- Assigned task -
The reply should hold only the lines below beginning at the one with "Es una técnica" and ending at the one with "ce oferă informații financiare.", copied exactly, with every picture left out.

[Collected data]
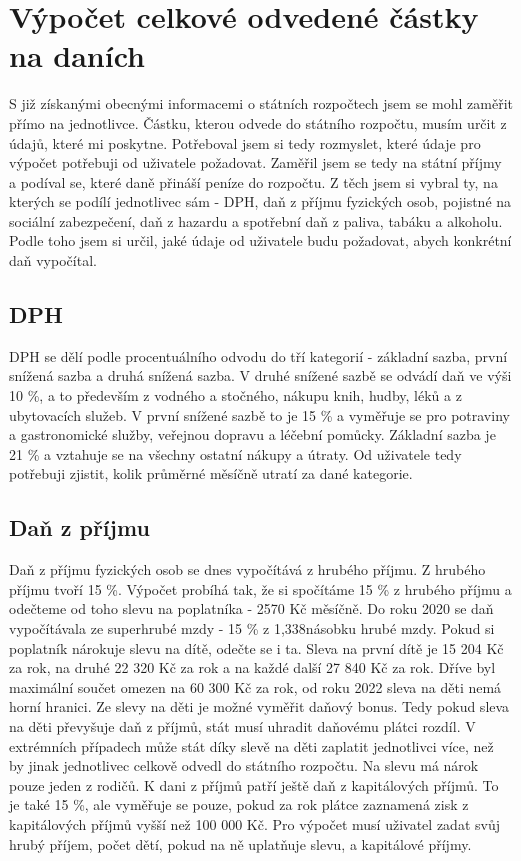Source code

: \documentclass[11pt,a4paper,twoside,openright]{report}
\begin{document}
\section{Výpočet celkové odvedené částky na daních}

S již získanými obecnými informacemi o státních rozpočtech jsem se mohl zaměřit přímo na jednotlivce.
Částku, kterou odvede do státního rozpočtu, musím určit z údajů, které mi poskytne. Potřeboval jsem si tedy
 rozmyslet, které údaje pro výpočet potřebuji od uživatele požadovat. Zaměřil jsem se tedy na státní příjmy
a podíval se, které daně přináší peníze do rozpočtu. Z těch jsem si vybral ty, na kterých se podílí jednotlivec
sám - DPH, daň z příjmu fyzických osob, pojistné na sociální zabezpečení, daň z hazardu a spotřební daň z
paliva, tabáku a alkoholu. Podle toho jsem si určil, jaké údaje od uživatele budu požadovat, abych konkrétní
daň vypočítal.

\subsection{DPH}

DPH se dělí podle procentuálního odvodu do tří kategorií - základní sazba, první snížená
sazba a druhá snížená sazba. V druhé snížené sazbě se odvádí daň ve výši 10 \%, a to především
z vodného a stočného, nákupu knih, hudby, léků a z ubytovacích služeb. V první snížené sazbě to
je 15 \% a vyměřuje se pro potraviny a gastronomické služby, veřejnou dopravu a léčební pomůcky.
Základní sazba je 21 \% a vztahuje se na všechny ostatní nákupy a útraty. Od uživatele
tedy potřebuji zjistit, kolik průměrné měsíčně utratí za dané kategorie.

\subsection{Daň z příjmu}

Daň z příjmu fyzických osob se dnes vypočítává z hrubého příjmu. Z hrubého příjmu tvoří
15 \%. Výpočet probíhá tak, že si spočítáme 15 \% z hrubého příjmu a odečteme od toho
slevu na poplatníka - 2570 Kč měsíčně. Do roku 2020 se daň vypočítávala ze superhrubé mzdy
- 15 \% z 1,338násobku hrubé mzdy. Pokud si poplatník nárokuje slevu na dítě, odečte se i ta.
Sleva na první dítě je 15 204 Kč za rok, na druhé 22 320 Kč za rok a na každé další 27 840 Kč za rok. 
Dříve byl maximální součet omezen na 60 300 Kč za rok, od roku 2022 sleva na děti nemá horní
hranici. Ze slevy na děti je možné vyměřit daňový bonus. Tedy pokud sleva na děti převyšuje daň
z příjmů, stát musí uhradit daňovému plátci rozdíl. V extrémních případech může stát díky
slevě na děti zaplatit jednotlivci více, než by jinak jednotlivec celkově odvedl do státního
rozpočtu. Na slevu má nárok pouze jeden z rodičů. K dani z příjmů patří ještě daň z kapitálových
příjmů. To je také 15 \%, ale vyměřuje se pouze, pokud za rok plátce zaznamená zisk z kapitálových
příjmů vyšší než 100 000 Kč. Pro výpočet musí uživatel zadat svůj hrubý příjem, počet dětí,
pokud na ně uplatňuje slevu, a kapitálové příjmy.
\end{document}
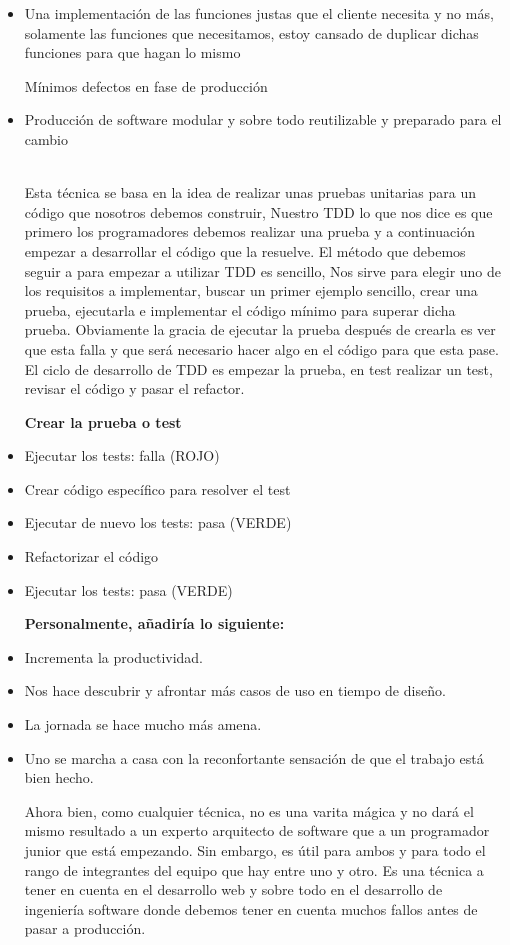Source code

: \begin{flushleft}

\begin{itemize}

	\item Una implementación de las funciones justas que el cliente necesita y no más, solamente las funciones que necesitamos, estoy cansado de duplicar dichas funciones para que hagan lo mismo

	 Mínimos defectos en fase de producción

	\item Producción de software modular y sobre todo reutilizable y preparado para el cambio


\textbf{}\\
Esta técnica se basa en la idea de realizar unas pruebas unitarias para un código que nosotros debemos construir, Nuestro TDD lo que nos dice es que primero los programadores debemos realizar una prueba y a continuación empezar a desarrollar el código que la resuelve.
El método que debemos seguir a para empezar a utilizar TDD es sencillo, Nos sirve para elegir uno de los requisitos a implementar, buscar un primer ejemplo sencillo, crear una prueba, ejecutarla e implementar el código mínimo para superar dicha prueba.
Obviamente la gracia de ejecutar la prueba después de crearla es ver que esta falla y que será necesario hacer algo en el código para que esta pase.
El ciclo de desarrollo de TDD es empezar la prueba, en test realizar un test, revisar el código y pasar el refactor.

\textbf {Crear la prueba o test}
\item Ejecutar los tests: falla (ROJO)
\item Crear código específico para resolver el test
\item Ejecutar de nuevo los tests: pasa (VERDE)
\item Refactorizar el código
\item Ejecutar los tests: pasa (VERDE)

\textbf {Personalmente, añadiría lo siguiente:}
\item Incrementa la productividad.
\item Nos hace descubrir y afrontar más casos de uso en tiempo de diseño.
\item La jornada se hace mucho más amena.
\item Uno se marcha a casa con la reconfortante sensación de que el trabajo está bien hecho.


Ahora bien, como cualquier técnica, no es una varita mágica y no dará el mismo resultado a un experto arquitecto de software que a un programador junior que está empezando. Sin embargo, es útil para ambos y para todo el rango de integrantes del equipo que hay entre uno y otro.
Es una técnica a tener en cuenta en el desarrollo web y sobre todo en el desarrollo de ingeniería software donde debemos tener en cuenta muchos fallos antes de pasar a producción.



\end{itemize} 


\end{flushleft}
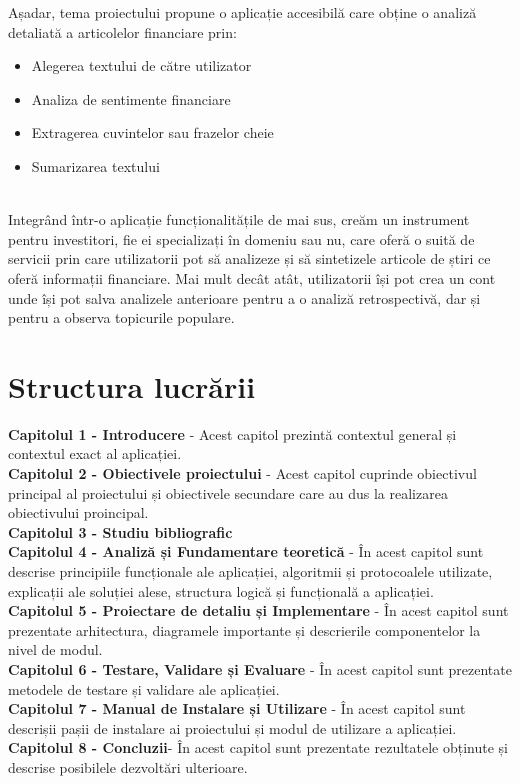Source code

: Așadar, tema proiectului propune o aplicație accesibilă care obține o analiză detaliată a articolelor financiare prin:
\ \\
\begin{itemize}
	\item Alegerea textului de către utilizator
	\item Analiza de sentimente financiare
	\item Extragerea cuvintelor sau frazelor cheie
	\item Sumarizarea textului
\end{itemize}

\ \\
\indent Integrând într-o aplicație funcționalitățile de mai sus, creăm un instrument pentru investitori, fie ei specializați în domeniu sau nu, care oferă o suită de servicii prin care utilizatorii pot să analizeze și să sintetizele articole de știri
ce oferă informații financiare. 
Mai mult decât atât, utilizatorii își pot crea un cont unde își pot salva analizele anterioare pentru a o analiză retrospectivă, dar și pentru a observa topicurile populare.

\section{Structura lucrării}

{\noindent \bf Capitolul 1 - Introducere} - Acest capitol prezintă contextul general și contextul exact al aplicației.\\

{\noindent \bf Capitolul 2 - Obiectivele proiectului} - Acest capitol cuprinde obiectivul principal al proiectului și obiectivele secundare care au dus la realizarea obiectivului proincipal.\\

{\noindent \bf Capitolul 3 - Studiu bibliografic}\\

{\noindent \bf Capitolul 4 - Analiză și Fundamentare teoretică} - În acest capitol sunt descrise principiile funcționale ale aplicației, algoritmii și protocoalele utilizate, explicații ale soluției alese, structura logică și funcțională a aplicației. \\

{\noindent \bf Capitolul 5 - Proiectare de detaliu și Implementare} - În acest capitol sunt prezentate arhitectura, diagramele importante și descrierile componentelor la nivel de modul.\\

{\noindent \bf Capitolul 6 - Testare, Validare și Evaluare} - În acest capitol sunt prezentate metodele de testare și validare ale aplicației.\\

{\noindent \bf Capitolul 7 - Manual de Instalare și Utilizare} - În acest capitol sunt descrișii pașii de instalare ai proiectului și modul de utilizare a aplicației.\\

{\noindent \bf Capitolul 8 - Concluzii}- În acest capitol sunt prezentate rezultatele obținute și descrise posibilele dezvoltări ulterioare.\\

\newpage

==

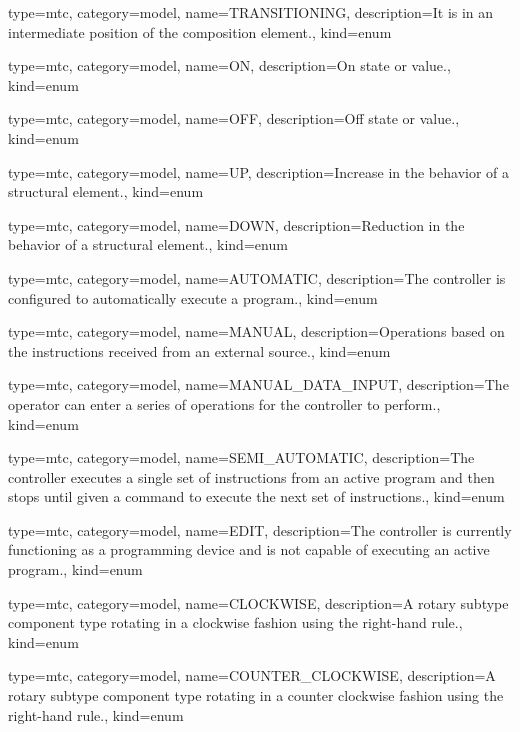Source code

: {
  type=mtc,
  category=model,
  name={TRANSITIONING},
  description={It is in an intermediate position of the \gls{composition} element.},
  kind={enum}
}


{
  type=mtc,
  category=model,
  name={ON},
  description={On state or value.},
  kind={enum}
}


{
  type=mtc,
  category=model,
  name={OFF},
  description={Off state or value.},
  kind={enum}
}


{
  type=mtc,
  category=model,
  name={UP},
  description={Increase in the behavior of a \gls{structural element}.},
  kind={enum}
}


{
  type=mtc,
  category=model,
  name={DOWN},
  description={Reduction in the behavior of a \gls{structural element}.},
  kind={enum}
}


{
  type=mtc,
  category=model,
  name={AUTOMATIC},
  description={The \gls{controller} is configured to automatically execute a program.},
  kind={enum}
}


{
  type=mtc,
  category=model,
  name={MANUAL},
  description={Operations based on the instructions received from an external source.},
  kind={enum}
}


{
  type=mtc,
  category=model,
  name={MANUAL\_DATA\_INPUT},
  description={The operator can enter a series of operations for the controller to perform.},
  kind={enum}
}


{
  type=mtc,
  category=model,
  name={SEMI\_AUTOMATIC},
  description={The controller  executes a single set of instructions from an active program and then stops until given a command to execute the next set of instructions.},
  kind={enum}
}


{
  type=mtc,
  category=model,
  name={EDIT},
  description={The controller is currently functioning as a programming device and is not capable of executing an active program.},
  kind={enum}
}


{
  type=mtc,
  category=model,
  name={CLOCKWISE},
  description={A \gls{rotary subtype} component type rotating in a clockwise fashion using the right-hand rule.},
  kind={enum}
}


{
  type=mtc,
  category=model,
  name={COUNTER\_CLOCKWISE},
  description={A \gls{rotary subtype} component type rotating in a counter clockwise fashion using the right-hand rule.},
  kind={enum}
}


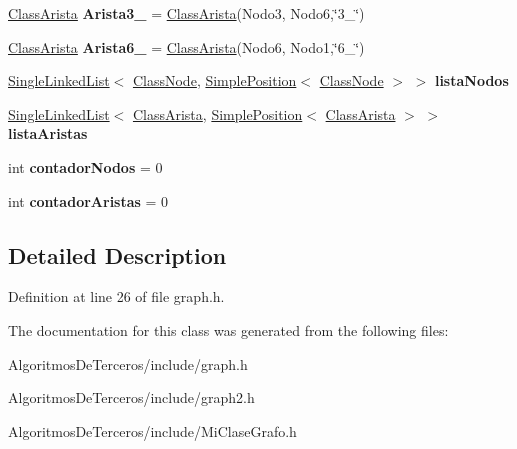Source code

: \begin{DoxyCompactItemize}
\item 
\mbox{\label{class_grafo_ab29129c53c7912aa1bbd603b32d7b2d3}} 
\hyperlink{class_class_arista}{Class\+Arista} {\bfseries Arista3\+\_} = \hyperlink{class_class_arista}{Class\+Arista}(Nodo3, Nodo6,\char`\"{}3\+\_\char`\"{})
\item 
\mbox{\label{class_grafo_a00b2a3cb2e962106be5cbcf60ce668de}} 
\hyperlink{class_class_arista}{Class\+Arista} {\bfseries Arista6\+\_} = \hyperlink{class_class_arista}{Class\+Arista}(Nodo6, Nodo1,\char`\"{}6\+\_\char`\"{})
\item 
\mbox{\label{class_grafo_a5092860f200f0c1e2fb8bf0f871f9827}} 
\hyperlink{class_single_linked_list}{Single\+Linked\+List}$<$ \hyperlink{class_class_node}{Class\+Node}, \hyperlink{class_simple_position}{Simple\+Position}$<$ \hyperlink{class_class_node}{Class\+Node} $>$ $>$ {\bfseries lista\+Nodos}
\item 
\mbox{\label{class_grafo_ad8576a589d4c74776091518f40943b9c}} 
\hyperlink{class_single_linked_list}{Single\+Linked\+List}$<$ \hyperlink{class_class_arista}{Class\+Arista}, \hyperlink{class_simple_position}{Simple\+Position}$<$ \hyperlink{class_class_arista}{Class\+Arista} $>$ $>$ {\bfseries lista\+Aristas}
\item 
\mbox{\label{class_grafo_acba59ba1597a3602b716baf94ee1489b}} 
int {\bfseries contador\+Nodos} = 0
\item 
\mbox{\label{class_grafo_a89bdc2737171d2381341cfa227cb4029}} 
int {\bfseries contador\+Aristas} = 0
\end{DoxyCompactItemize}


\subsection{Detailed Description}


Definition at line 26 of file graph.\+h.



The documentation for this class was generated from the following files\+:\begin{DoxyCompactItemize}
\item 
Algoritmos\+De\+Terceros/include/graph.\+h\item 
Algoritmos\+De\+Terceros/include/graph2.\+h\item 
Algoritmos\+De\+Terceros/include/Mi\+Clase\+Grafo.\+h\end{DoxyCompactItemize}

- Answer to the exercise -
Es una técnica a tener en cuenta en el desarrollo web y sobre todo en el desarrollo de ingeniería software donde debemos tener en cuenta muchos fallos antes de pasar a producción.



\end{itemize} 


\end{flushleft}
Source code

: Așadar, tema proiectului propune o aplicație accesibilă care obține o analiză detaliată a articolelor financiare prin:
\ \\
\begin{itemize}
	\item Alegerea textului de către utilizator
	\item Analiza de sentimente financiare
	\item Extragerea cuvintelor sau frazelor cheie
	\item Sumarizarea textului
\end{itemize}

\ \\
\indent Integrând într-o aplicație funcționalitățile de mai sus, creăm un instrument pentru investitori, fie ei specializați în domeniu sau nu, care oferă o suită de servicii prin care utilizatorii pot să analizeze și să sintetizele articole de știri
ce oferă informații financiare. 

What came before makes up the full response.